Israel se tornou um expoente na produção de segurança cibernética. Mas como explicar que este país de apenas 9 milhões de habitantes tenha se tornado esta potência no setor em poucas décadas? Como Israel se transformou em uma potência de ciberespionagem
Ronen Zvulun/Arquivo/Reuters
Entre 2011 e 2021, o número de empresas de segurança cibernética ativas em Israel aumentou de 162 para 459. As exportações israelenses neste setor atingiram US$ 11 bilhões em 2021, segundo a Direção Nacional Cibernética de Israel.
Estes números indicam a vitalidade de um setor em expansão. Em poucos anos, Israel se estabeleceu como uma verdadeira “nação cibernética” no cenário internacional.
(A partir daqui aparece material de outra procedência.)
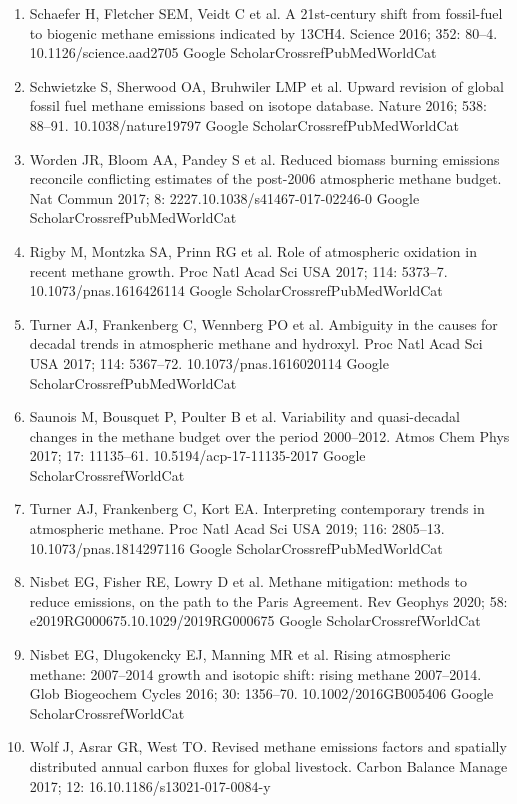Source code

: \documentclass[a4paper,12pt]{article}
\begin{document}
{\begin{thebibliography}{}
\begin{enumerate}
    Google ScholarCrossrefWorldCat 
    \item	Schaefer H, Fletcher SEM, Veidt C et al.  A 21st-century shift from fossil-fuel to biogenic methane emissions indicated by 13CH4. Science 2016; 352: 80–4. 10.1126/science.aad2705
    Google ScholarCrossrefPubMedWorldCat 
    \item	Schwietzke S, Sherwood OA, Bruhwiler LMP et al.  Upward revision of global fossil fuel methane emissions based on isotope database. Nature 2016; 538: 88–91. 10.1038/nature19797
    Google ScholarCrossrefPubMedWorldCat 
    \item	Worden JR, Bloom AA, Pandey S et al.  Reduced biomass burning emissions reconcile conflicting estimates of the post-2006 atmospheric methane budget. Nat Commun 2017; 8: 2227.10.1038/s41467-017-02246-0
    Google ScholarCrossrefPubMedWorldCat 
    \item	Rigby M, Montzka SA, Prinn RG et al.  Role of atmospheric oxidation in recent methane growth. Proc Natl Acad Sci USA 2017; 114: 5373–7. 10.1073/pnas.1616426114
    Google ScholarCrossrefPubMedWorldCat 
    \item	Turner AJ, Frankenberg C, Wennberg PO et al.  Ambiguity in the causes for decadal trends in atmospheric methane and hydroxyl. Proc Natl Acad Sci USA 2017; 114: 5367–72. 10.1073/pnas.1616020114
    Google ScholarCrossrefPubMedWorldCat 
    \item	Saunois M, Bousquet P, Poulter B et al.  Variability and quasi-decadal changes in the methane budget over the period 2000–2012. Atmos Chem Phys 2017; 17: 11135–61. 10.5194/acp-17-11135-2017
    Google ScholarCrossrefWorldCat 
    \item	Turner AJ, Frankenberg C, Kort EA. Interpreting contemporary trends in atmospheric methane. Proc Natl Acad Sci USA 2019; 116: 2805–13. 10.1073/pnas.1814297116
    Google ScholarCrossrefPubMedWorldCat 
    \item	Nisbet EG, Fisher RE, Lowry D et al.  Methane mitigation: methods to reduce emissions, on the path to the Paris Agreement. Rev Geophys 2020; 58: e2019RG000675.10.1029/2019RG000675
    Google ScholarCrossrefWorldCat 
    \item	Nisbet EG, Dlugokencky EJ, Manning MR et al.  Rising atmospheric methane: 2007–2014 growth and isotopic shift: rising methane 2007–2014. Glob Biogeochem Cycles 2016; 30: 1356–70. 10.1002/2016GB005406
    Google ScholarCrossrefWorldCat 
    \item	Wolf J, Asrar GR, West TO. Revised methane emissions factors and spatially distributed annual carbon fluxes for global livestock. Carbon Balance Manage 2017; 12: 16.10.1186/s13021-017-0084-y

\end{enumerate}
\end{thebibliography}}
\end{document}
Empresas como Check Point, Argus, Verint e NSO, para citar apenas algumas, promovem tecnologias israelenses de ponta, enquanto muitas startups despontam como “unicórnios cibernéticos”, jovens empresas que valem mais de um bilhão de dólares.
O crescimento impressionante pode ser explicado em parte pelo desenvolvimento precoce da indústria de alta tecnologia no país. Já nos anos 1960, a Silicon Wadi, o vale do Silício israelense, começou a hospedar empresas de TI. Isso instalou um ecossistema que cresceu gradualmente ao longo de novas ondas de inovação e sucesso econômico nas décadas de 1980, 1990, 2000 e 2010.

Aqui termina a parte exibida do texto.